Self-hosting guides tend to read like shopping lists: here are twenty tools, here are their docker run commands, go forth. That's the fun part and the smallest part.
The tools are easy. Running them is the thing — and the difference between a stack that's still healthy in a year and one that's a source of quiet dread is almost never tool selection. It's whether you got the boring foundations right. So this guide spends real time on those, and is honest about when you shouldn't self-host at all.

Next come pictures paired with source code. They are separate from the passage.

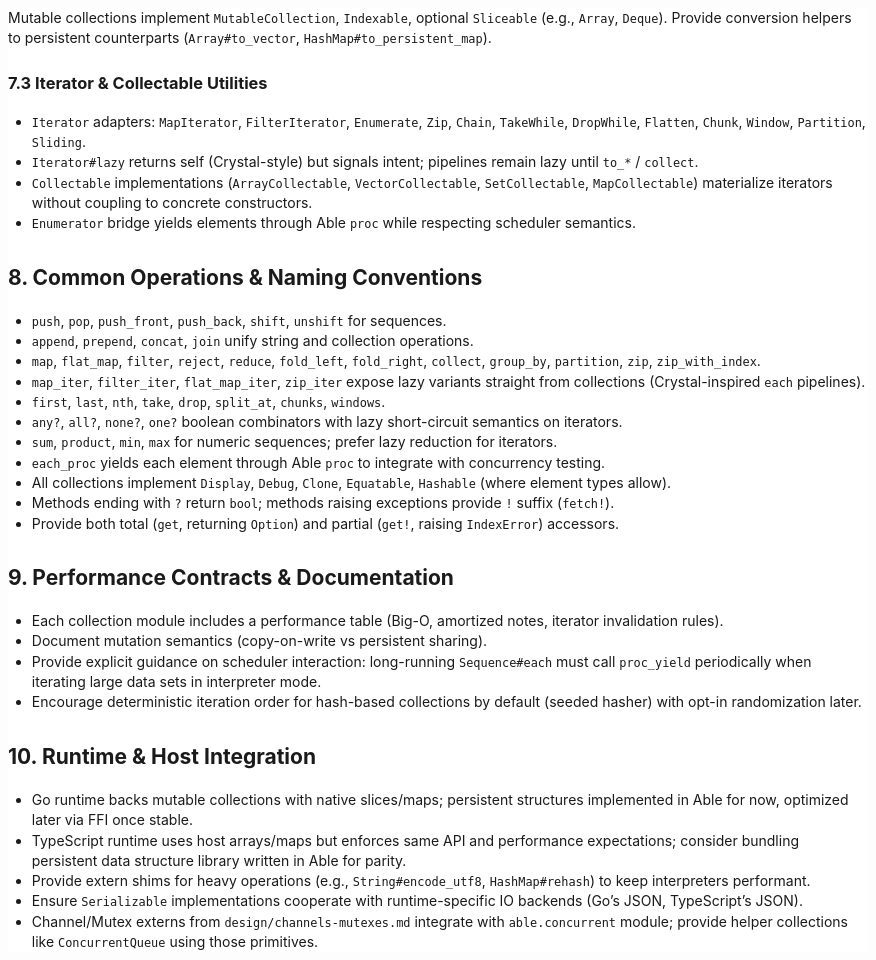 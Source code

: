 Mutable collections implement `MutableCollection`, `Indexable`, optional `Sliceable` (e.g., `Array`, `Deque`). Provide conversion helpers to persistent counterparts (`Array#to_vector`, `HashMap#to_persistent_map`).

### 7.3 Iterator & Collectable Utilities

- `Iterator` adapters: `MapIterator`, `FilterIterator`, `Enumerate`, `Zip`, `Chain`, `TakeWhile`, `DropWhile`, `Flatten`, `Chunk`, `Window`, `Partition`, `Sliding`.
- `Iterator#lazy` returns self (Crystal-style) but signals intent; pipelines remain lazy until `to_*` / `collect`.
- `Collectable` implementations (`ArrayCollectable`, `VectorCollectable`, `SetCollectable`, `MapCollectable`) materialize iterators without coupling to concrete constructors.
- `Enumerator` bridge yields elements through Able `proc` while respecting scheduler semantics.

## 8. Common Operations & Naming Conventions

- `push`, `pop`, `push_front`, `push_back`, `shift`, `unshift` for sequences.
- `append`, `prepend`, `concat`, `join` unify string and collection operations.
- `map`, `flat_map`, `filter`, `reject`, `reduce`, `fold_left`, `fold_right`, `collect`, `group_by`, `partition`, `zip`, `zip_with_index`.
- `map_iter`, `filter_iter`, `flat_map_iter`, `zip_iter` expose lazy variants straight from collections (Crystal-inspired `each` pipelines).
- `first`, `last`, `nth`, `take`, `drop`, `split_at`, `chunks`, `windows`.
- `any?`, `all?`, `none?`, `one?` boolean combinators with lazy short-circuit semantics on iterators.
- `sum`, `product`, `min`, `max` for numeric sequences; prefer lazy reduction for iterators.
- `each_proc` yields each element through Able `proc` to integrate with concurrency testing.
- All collections implement `Display`, `Debug`, `Clone`, `Equatable`, `Hashable` (where element types allow).
- Methods ending with `?` return `bool`; methods raising exceptions provide `!` suffix (`fetch!`).
- Provide both total (`get`, returning `Option`) and partial (`get!`, raising `IndexError`) accessors.

## 9. Performance Contracts & Documentation

- Each collection module includes a performance table (Big-O, amortized notes, iterator invalidation rules).
- Document mutation semantics (copy-on-write vs persistent sharing).
- Provide explicit guidance on scheduler interaction: long-running `Sequence#each` must call `proc_yield` periodically when iterating large data sets in interpreter mode.
- Encourage deterministic iteration order for hash-based collections by default (seeded hasher) with opt-in randomization later.

## 10. Runtime & Host Integration

- Go runtime backs mutable collections with native slices/maps; persistent structures implemented in Able for now, optimized later via FFI once stable.
- TypeScript runtime uses host arrays/maps but enforces same API and performance expectations; consider bundling persistent data structure library written in Able for parity.
- Provide extern shims for heavy operations (e.g., `String#encode_utf8`, `HashMap#rehash`) to keep interpreters performant.
- Ensure `Serializable` implementations cooperate with runtime-specific IO backends (Go’s JSON, TypeScript’s JSON).
- Channel/Mutex externs from `design/channels-mutexes.md` integrate with `able.concurrent` module; provide helper collections like `ConcurrentQueue` using those primitives.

The trade you're actually making
You're not trading money for free software. You're trading a predictable monthly bill for an unpredictable claim on your attention.
The real total cost:
server(s) — small, and the only part people budget for
+ backup storage — small
+ your time on initial setup — a weekend, honestly
+ your time on updates forever — the real cost
+ your time when it breaks — always at the worst moment
+ the risk you're now carrying — you are the on-call engineer
That last line is the one to sit with. When your Git host goes down at your provider, someone else is awake fixing it, and you complain on the status page. When your self-hosted Git host goes down, you are that someone, and your team is blocked until you're finished.
Be honest with yourself against this list:
- You'd be self-hosting your team's critical path with no redundancy. If your Git server dying stops five engineers working, and it lives on one VPS you administer alone in your spare time, that's a business risk wearing a hobbyist's clothes.
- Nobody owns it. A stack maintained by whoever has time is a stack that will be six months behind on security patches by summer. Self-hosting needs a name attached, not a team's good intentions.
- You're doing it purely to save money on a small team. A few SaaS seats cost less than the hours you'll spend, and your hours are worth more than you charge yourself for them.
- You have compliance requirements you don't yet understand. Self-hosting doesn't automatically make you compliant. It moves every obligation onto you — including the ones you haven't read yet.
The good reasons are narrower and real: data residency you can't negotiate, per-seat pricing that has genuinely become absurd at your headcount, a need to work offline or air-gapped, wanting to escape a vendor that changed terms on you — and, legitimately, wanting to learn. A homelab is a fine reason to self-host. Just don't confuse it with a production decision.
Foundations first
Get these three right and every tool below becomes easy. Get them wrong and no amount of good tooling saves you.
1. Docker Compose as your source of truth
Ad-hoc docker run commands are how you end up with a server nobody can rebuild. Every service goes in a Compose file, every Compose file goes in Git. Your infrastructure becomes reviewable, diffable, and restorable.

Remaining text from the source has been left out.